Ia membuka resleting di belakang bajunya, saat tiba-tiba Rafin membuka pintu kamar tanpa mengetuk terlebih dahulu. Seketika Mila membalikkan badan dan merasa malu, sementara Rafin urung untuk masuk kedalam kamar. 

"Setelah semua selesai, kita makan."

 Ucap Rafin sambil berlalu. 

Mila memukul kepalanya sendiri, menara konyol dengan kebodohannya, bukankah kamar mandi ada di dalam kamar? Kenapa ia tidak membuka pakaiannya di sana? 

Satu jam kemudian, ia telah selesai dengan dirinya. Ia hanya ingin berbaring, sekedar meluruskan tubuhnya, namun pikirannya teringat oleh pria tadi, ia berniat untuk sekedar ngobrol ringan dan berbasa-basi.  

TOK TOK TOK! 

Namun lama tak ada jawaban, entah keberanian dari mana ia nekat membuka pintu. 

"Hey! Kau mau membalasku ya?" suara Rafin mengeras. 

"Maaf, tapi aku sudah berkali-kali mengetuk pintu," ujar Mila takut-takut sambil melangkah maju, karena dilihatnya pria itu agak kesulitan ketika sedang merawat lukanya. 

Mila mengambil kapas dari genggaman Rafin. 

"Mau apa lagi," tanya Rafin dengan nada sinis dan merebut kapas itu kembali. 
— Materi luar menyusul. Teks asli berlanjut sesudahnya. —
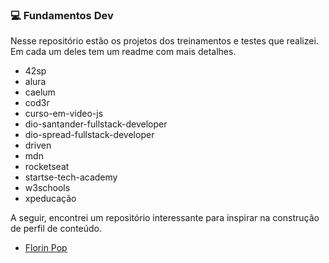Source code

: ### 💻 Fundamentos Dev

Nesse repositório estão os projetos dos treinamentos e testes que realizei.
Em cada um deles tem um readme com mais detalhes.

- 42sp
- alura
- caelum
- cod3r
- curso-em-video-js
- dio-santander-fullstack-developer
- dio-spread-fullstack-developer
- driven
- mdn
- rocketseat
- startse-tech-academy
- w3schools
- xpeducação

A seguir, encontrei um repositório interessante para inspirar na construção de perfil de conteúdo.

- [Florin Pop](https://github.com/florinpop17)
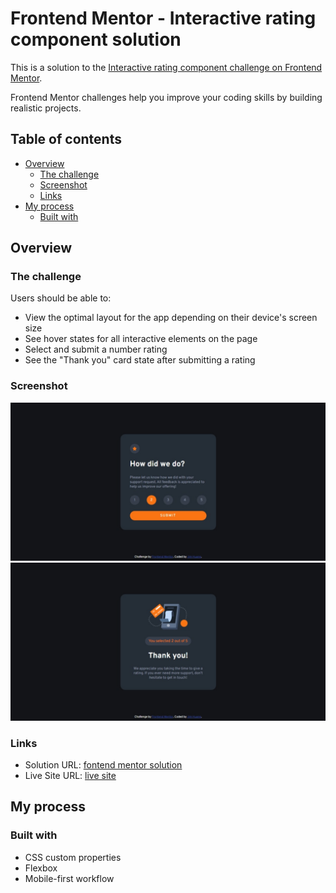 # Frontend Mentor - Interactive rating component solution

This is a solution to the [Interactive rating component challenge on Frontend Mentor](https://www.frontendmentor.io/challenges/interactive-rating-component-koxpeBUmI). 

Frontend Mentor challenges help you improve your coding skills by building realistic projects. 

## Table of contents

- [Overview](#overview)
  - [The challenge](#the-challenge)
  - [Screenshot](#screenshot)
  - [Links](#links)
- [My process](#my-process)
  - [Built with](#built-with)


## Overview

### The challenge

Users should be able to:

- View the optimal layout for the app depending on their device's screen size
- See hover states for all interactive elements on the page
- Select and submit a number rating
- See the "Thank you" card state after submitting a rating

### Screenshot

![](/screenshot/screenshot-1.jpeg)
![](/screenshot/screenshot-2.jpeg)


### Links

- Solution URL: [fontend mentor solution](https://www.frontendmentor.io/solutions/use-vanilla-javascript-and-delegation-37Mns2FNJ-)
- Live Site URL: [live site](https://jim-interative-rating-component.netlify.app/)

## My process

### Built with

- CSS custom properties
- Flexbox
- Mobile-first workflow






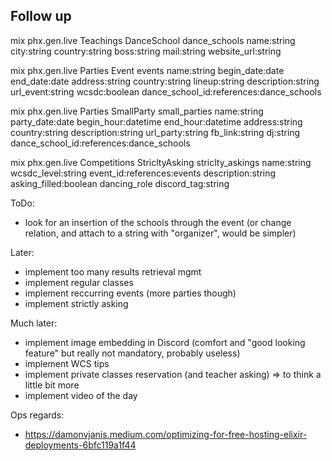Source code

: Follow up
----------

mix phx.gen.live Teachings DanceSchool dance_schools name:string city:string country:string boss:string mail:string website_url:string

mix phx.gen.live Parties Event events name:string begin_date:date end_date:date address:string country:string lineup:string description:string url_event:string wcsdc:boolean dance_school_id:references:dance_schools

mix phx.gen.live Parties SmallParty small_parties name:string party_date:date begin_hour:datetime end_hour:datetime address:string country:string description:string url_party:string fb_link:string dj:string dance_school_id:references:dance_schools

mix phx.gen.live Competitions StricltyAsking striclty_askings name:string wcsdc_level:string event_id:references:events description:string asking_filled:boolean dancing_role discord_tag:string

ToDo: 
- look for an insertion of the schools through the event (or change relation, and attach to a string with "organizer", would be simpler)

Later: 
- implement too many results retrieval mgmt
- implement regular classes
- implement reccurring events (more parties though)
- implement strictly asking

Much later:
- implement image embedding in Discord (comfort and "good looking feature" but really not mandatory, probably useless)
- implement WCS tips
- implement private classes reservation (and teacher asking) => to think a little bit more
- implement video of the day


Ops regards: 
- https://damonvjanis.medium.com/optimizing-for-free-hosting-elixir-deployments-6bfc119a1f44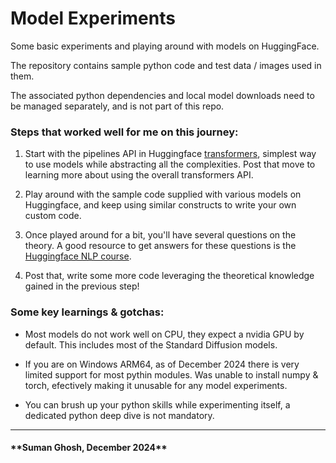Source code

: # Model Experiments
Some basic experiments and playing around with models on HuggingFace.

The repository contains sample python code and test data / images used in them. 

The associated python dependencies and local model downloads need to be managed separately, and is not part of this repo. 


<h3>Steps that worked well for me on this journey:</h3>

1. Start with the pipelines API in Huggingface [transformers](https://huggingface.co/docs/transformers/v4.47.1/en/quicktour), simplest way to use models while abstracting all the complexities.  Post that move to learning more about using the overall transformers API. 

2. Play around with the sample code supplied with various models on Huggingface, and keep using similar constructs to write your own custom code.

3. Once played around for a bit, you'll have several questions on the theory. A good resource to get answers for these questions is the [Huggingface NLP course](https://huggingface.co/learn/nlp-course/chapter0/1?fw=pt).

4. Post that, write some more code leveraging the theoretical knowledge gained in the previous step!


<h3>Some key learnings & gotchas:</h3>

- Most models do not work well on CPU, they expect a nvidia GPU by default. This includes most of the Standard Diffusion models.

- If you are on Windows ARM64, as of December 2024 there is very limited support for most pythin modules. Was unable to install numpy & torch, efectively making it unusable for any model experiments.

- You can brush up your python skills while experimenting itself, a dedicated python deep dive is not mandatory.


---
<h4>**Suman Ghosh, December 2024**</h4>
"Biar kubantu kau merawat lukamu." Mila mengambil gumpalan kapas yang lain dan mulai membersihkan luka di beberapa bagian wajah Rafin. Awalnya pria itu menolak, namun rasanya tak ada salahnya menerima bantuan dari gadis itu. 

Dari jarak yang sedekat ini, Rafin mampu melihat wajah gadis itu dengan leluasa. Wajah yang lebih segar dari yang ia lihat beberapa waktu yang lalu. Rupa ayu dengan kulit mulus tanpa make up. Benar-benar asli dan natural. 

 Dengan bentuknya yang proporsional. Sungguh sebuah maha karya Tuhan yang sempurna. 

Namun hatinya mendadak merasa ngilu saat dilihatnya beberapa cacat di wajah itu, lebam, goresan, dan bekas luka lama yang telah mengering. Ingatannya langsung tertuju pada lelaki yang sedari tadi berbuat kasar padanya. 

"Siapa lelaki brengsek tadi ...," tanya Rafin memecah kesunyian. 

Mila sempat membuang nafas berat saat hendak menjawab pertanyaan dari pria dihadapannya. 

"Ia Pamanku," ucap Mila yang langsung berdiri bermaksud mengakhiri pembicaraan mereka. 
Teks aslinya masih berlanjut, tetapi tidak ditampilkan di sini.